───── DATASET ENTRIES ─────
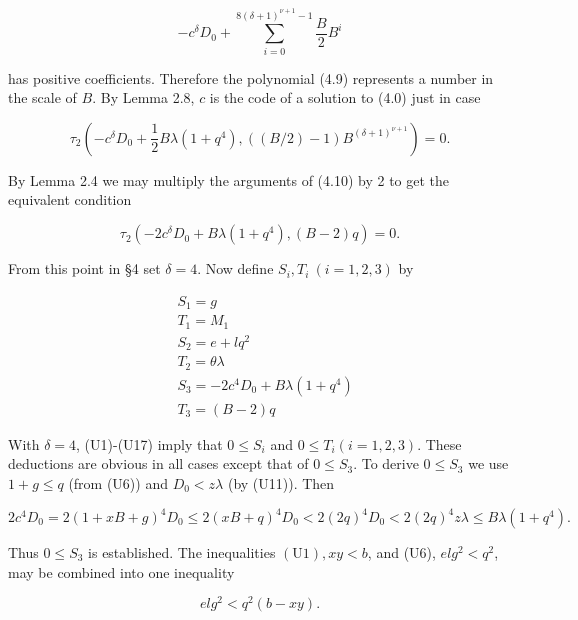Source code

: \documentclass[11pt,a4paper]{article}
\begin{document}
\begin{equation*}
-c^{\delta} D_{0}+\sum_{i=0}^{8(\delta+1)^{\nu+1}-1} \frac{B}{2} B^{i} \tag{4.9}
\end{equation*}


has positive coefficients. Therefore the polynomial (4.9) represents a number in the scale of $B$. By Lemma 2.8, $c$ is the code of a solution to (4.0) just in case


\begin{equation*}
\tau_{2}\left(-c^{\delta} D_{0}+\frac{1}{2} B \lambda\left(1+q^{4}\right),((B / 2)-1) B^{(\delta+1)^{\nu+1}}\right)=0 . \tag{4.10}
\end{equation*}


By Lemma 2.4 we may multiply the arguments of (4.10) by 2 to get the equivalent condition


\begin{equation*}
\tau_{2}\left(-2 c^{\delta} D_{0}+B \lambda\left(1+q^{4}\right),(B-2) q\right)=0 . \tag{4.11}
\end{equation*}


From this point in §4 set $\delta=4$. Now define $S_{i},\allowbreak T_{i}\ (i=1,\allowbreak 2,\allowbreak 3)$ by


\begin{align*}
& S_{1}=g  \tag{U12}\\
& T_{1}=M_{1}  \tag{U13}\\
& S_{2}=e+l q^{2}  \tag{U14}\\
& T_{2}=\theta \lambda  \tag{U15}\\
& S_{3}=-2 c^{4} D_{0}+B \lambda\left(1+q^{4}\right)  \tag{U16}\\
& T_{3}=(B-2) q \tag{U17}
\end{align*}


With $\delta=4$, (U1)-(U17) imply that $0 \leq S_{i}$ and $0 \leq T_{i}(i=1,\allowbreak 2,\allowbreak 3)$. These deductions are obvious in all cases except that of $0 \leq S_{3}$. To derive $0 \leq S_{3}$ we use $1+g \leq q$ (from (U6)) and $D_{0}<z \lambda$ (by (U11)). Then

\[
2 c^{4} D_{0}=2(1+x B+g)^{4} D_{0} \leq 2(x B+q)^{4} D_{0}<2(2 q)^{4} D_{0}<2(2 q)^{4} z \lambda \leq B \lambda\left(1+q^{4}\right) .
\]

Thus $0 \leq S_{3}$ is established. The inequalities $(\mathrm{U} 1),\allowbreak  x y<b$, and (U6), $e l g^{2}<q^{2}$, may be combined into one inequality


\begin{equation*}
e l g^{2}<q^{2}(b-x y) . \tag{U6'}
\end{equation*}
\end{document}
─────
───── DATASET ENTRIES ─────
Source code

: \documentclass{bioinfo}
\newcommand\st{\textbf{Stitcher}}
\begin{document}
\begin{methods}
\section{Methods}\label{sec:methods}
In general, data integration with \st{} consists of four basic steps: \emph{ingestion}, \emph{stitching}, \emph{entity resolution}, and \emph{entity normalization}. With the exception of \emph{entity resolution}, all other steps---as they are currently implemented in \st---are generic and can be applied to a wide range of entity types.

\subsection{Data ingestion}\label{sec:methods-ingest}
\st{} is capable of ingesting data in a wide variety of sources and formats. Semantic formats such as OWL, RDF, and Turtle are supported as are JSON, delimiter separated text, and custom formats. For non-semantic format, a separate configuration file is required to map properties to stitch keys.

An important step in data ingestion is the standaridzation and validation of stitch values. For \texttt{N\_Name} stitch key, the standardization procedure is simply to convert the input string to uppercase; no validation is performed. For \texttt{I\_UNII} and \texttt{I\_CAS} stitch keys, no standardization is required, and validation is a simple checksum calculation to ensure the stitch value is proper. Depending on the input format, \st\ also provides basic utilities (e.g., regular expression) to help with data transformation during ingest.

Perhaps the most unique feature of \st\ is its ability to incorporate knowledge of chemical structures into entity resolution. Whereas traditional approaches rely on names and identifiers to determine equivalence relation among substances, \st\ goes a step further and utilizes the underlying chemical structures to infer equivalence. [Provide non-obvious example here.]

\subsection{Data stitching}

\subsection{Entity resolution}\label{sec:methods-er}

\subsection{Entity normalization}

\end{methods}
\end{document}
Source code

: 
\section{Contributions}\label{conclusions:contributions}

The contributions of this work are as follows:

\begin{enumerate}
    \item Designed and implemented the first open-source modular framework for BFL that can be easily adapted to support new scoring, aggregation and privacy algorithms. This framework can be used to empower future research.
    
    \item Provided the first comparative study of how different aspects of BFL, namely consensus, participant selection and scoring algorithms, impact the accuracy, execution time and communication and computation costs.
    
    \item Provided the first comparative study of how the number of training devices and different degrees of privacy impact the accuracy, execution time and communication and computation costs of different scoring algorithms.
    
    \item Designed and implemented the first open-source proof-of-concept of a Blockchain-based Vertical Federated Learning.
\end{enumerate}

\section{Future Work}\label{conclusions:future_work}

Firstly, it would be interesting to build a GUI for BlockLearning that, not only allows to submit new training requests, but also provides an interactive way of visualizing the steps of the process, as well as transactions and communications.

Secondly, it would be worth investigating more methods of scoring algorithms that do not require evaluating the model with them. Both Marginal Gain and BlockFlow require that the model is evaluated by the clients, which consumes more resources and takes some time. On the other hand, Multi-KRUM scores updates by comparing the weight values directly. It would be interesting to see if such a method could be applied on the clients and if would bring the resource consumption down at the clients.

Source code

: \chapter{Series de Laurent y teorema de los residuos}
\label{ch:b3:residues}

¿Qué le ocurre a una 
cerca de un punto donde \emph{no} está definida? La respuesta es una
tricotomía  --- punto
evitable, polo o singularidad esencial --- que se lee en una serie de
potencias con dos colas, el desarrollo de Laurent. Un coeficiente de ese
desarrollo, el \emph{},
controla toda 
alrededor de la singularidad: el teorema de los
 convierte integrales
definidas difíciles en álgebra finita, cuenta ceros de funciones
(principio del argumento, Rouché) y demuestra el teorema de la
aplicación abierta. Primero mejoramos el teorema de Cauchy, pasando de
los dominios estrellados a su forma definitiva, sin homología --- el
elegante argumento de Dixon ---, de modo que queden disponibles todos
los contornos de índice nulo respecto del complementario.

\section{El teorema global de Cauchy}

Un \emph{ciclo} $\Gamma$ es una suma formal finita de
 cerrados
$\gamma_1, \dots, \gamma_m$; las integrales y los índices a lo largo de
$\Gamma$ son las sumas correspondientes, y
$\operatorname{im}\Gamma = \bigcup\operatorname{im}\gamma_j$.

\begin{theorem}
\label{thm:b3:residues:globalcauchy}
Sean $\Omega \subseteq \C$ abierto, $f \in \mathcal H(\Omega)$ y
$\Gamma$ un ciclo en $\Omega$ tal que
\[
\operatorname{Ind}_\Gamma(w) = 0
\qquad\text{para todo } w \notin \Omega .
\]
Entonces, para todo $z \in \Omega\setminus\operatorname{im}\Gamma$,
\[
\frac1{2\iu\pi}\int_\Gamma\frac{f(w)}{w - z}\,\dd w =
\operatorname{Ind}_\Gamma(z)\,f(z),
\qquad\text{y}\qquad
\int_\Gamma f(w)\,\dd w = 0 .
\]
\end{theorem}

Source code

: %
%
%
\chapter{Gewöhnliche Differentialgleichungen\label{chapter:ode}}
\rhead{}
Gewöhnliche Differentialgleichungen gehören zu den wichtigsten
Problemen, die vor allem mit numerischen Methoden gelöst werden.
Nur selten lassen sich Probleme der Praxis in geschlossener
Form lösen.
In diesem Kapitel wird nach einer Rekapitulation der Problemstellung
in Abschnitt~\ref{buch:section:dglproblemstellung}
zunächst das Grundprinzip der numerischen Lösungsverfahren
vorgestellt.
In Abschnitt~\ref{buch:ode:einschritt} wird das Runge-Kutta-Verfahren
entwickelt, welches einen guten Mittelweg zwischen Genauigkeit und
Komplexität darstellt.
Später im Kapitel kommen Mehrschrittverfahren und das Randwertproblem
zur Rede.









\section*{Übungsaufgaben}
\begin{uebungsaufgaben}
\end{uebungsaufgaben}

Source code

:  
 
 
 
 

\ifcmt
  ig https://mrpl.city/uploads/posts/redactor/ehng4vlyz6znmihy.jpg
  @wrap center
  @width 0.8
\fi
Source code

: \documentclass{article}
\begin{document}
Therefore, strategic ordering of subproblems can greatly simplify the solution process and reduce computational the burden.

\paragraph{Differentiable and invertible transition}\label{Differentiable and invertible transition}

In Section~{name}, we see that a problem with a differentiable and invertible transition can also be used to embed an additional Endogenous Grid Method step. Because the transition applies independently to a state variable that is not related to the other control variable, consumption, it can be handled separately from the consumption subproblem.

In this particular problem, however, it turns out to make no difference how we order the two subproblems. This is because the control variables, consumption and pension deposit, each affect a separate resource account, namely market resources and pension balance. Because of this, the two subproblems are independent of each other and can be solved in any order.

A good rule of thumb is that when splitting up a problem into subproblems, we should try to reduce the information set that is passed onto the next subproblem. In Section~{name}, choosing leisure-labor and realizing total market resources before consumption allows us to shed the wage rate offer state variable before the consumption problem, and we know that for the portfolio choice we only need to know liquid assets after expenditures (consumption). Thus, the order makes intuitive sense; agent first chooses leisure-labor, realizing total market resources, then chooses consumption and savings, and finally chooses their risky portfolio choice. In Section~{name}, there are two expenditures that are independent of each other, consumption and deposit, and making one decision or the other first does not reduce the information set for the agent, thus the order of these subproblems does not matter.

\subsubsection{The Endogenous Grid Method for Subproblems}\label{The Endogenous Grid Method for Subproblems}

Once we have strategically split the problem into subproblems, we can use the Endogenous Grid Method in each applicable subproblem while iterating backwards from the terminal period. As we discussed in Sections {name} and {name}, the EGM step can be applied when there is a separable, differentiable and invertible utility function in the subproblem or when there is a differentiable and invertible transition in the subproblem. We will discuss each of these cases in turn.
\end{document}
─────
__INSTRUCTIONS TO FOLLOW__: Among the entries above, find the line with "elegante argumento de" and the line with "Problemen, die vor"; give again exactly these two lines and all lines between them.

__EXERCISE ANSWER__:
elegante argumento de Dixon ---, de modo que queden disponibles todos
los contornos de índice nulo respecto del complementario.

\section{El teorema global de Cauchy}

Un \emph{ciclo} $\Gamma$ es una suma formal finita de
 cerrados
$\gamma_1, \dots, \gamma_m$; las integrales y los índices a lo largo de
$\Gamma$ son las sumas correspondientes, y
$\operatorname{im}\Gamma = \bigcup\operatorname{im}\gamma_j$.

\begin{theorem}
\label{thm:b3:residues:globalcauchy}
Sean $\Omega \subseteq \C$ abierto, $f \in \mathcal H(\Omega)$ y
$\Gamma$ un ciclo en $\Omega$ tal que
\[
\operatorname{Ind}_\Gamma(w) = 0
\qquad\text{para todo } w \notin \Omega .
\]
Entonces, para todo $z \in \Omega\setminus\operatorname{im}\Gamma$,
\[
\frac1{2\iu\pi}\int_\Gamma\frac{f(w)}{w - z}\,\dd w =
\operatorname{Ind}_\Gamma(z)\,f(z),
\qquad\text{y}\qquad
\int_\Gamma f(w)\,\dd w = 0 .
\]
\end{theorem}

Source code

: %
%
%
\chapter{Gewöhnliche Differentialgleichungen\label{chapter:ode}}
\rhead{}
Gewöhnliche Differentialgleichungen gehören zu den wichtigsten
Problemen, die vor allem mit numerischen Methoden gelöst werden.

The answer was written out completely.